───── Input records

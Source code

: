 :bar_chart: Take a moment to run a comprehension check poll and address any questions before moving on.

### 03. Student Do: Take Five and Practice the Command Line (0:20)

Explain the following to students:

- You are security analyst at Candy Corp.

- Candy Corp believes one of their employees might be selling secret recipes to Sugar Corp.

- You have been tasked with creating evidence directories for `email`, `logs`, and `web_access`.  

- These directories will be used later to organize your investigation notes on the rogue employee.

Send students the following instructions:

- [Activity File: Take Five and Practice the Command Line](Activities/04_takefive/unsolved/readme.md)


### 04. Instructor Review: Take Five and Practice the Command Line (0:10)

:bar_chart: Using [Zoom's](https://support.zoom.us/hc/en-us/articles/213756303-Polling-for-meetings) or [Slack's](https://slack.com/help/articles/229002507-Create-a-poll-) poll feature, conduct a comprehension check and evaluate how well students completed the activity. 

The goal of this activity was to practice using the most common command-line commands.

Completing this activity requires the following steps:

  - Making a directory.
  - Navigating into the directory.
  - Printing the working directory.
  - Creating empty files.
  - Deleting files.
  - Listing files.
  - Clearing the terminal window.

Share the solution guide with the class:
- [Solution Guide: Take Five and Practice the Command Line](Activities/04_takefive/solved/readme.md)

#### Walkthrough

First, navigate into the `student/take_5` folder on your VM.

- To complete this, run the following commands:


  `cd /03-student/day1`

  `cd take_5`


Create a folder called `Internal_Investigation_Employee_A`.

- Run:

──────────

_Exercise directions_.
Go to the line holding "- Creating empty files." in the entries above and return it, along with every line after it, exactly as written.

_Output_.
  - Creating empty files.
  - Deleting files.
  - Listing files.
  - Clearing the terminal window.

Share the solution guide with the class:
- [Solution Guide: Take Five and Practice the Command Line](Activities/04_takefive/solved/readme.md)

#### Walkthrough

First, navigate into the `student/take_5` folder on your VM.

- To complete this, run the following commands:


  `cd /03-student/day1`

  `cd take_5`


Create a folder called `Internal_Investigation_Employee_A`.

- Run:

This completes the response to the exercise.